Optimal methods for recovery of transplantable stem cells from frozen/thawed human testicular tissue

Abstract

Spermatogonial stem cell (SSC)-based technologies may have application for preserving and/or restoring male fertility. We evaluated the recovery of stem and progenitor spermatogonia from frozen/thawed testicular cell suspensions versus testicular tissue fragments frozen at a controlled rate (CR) or by vitrification. Laboratory study using human tissue. Human testicular tissue was obtained through the Center for Organ Recovery and Education with approval from the University of Pittsburgh Institutional review board (#0506140). Testicular tissue was digested with enzymes to produce a cell suspension and frozen at CR or minced into large (6-10 mm3) or small (3-5 mm3) testicular tissue fragments and frozen at CR or by vitrification.

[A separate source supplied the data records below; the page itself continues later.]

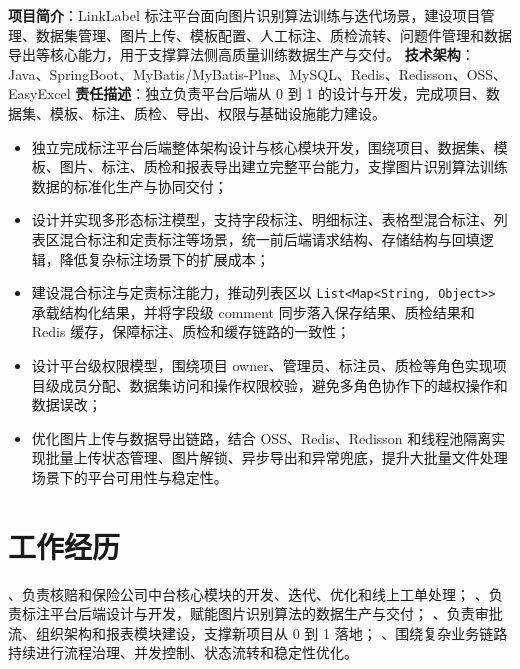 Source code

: \documentclass[11pt]{resume}
\begin{document}
\newline \textbf{项目简介}：LinkLabel 标注平台面向图片识别算法训练与迭代场景，建设项目管理、数据集管理、图片上传、模板配置、人工标注、质检流转、问题件管理和数据导出等核心能力，用于支撑算法侧高质量训练数据生产与交付。
\newline \textbf{技术架构}：Java、SpringBoot、MyBatis/MyBatis-Plus、MySQL、Redis、Redisson、OSS、EasyExcel
\newline \textbf{责任描述}：独立负责平台后端从 0 到 1 的设计与开发，完成项目、数据集、模板、标注、质检、导出、权限与基础设施能力建设。
\begin{itemize}
    \item 独立完成标注平台后端整体架构设计与核心模块开发，围绕项目、数据集、模板、图片、标注、质检和报表导出建立完整平台能力，支撑图片识别算法训练数据的标准化生产与协同交付；
    \item 设计并实现多形态标注模型，支持字段标注、明细标注、表格型混合标注、列表区混合标注和定责标注等场景，统一前后端请求结构、存储结构与回填逻辑，降低复杂标注场景下的扩展成本；
    \item 建设混合标注与定责标注能力，推动列表区以 \texttt{List<Map<String, Object>>} 承载结构化结果，并将字段级 comment 同步落入保存结果、质检结果和 Redis 缓存，保障标注、质检和缓存链路的一致性；
    \item 设计平台级权限模型，围绕项目 owner、管理员、标注员、质检等角色实现项目级成员分配、数据集访问和操作权限校验，避免多角色协作下的越权操作和数据误改；
    \item 优化图片上传与数据导出链路，结合 OSS、Redis、Redisson 和线程池隔离实现批量上传状态管理、图片解锁、异步导出和异常兜底，提升大批量文件处理场景下的平台可用性与稳定性。
\end{itemize}

\section{工作经历}
、负责核赔和保险公司中台核心模块的开发、迭代、优化和线上工单处理；
、负责标注平台后端设计与开发，赋能图片识别算法的数据生产与交付；
、负责审批流、组织架构和报表模块建设，支撑新项目从 0 到 1 落地；
、围绕复杂业务链路持续进行流程治理、并发控制、状态流转和稳定性优化。
\end{document}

The efficiency of each technique was analyzed by immunocytochemistry (ICC) for the spermatogonia marker UTF1 and human to nude mouse xenotransplantation. Cryopreservation method had a significant effect on the recovery of UTF1 positive spermatogonia per gram of tissue (p<0.001). Large testicular tissue fragments frozen at CR had the greatest number of UTF1 cells/g tissue (14.9±2.2), followed by CR small (10.4±1.3), vitrified small (5.4±0.9), vitrified large (4.4±0.5), and frozen/thawed cell suspension (1.5±0.2). The difference in UTF1 positive cell recovery from CR large tissue fragments versus CR cell suspension was statistically significant (14.9 vs. 1.5, p=0.027). Human to nude mouse xenotransplants confirmed that recovery of transplantable SSCs (colonies/g tissue) from CR small (1045.9±240.6) and CR large (570.0±147.1) testicular tissue fragments was greater than the CR cell suspension (62.6±12.3, p<0.05). Recovery of transplantable stem cells from vitrified small (562.4±186.0) and vitrified large (75.4±33.2) testicular tissue fragments was not significantly greater than the CR cell suspension (p>0.05). CR freezing of testicular tissue fragments (large or small) leads to the greatest recovery of UTF1 positive spermatogonia and transplantable SSCs. Recovery of SSCs from vitrified small testicular tissue fragments was also very good. Freezing and thawing of intact testicular tissue is compatible with several downstream applications, including testicular tissue grafting, testicular tissue organ culture or digestion with enzymes to produce a cell suspension for SSC transplantation.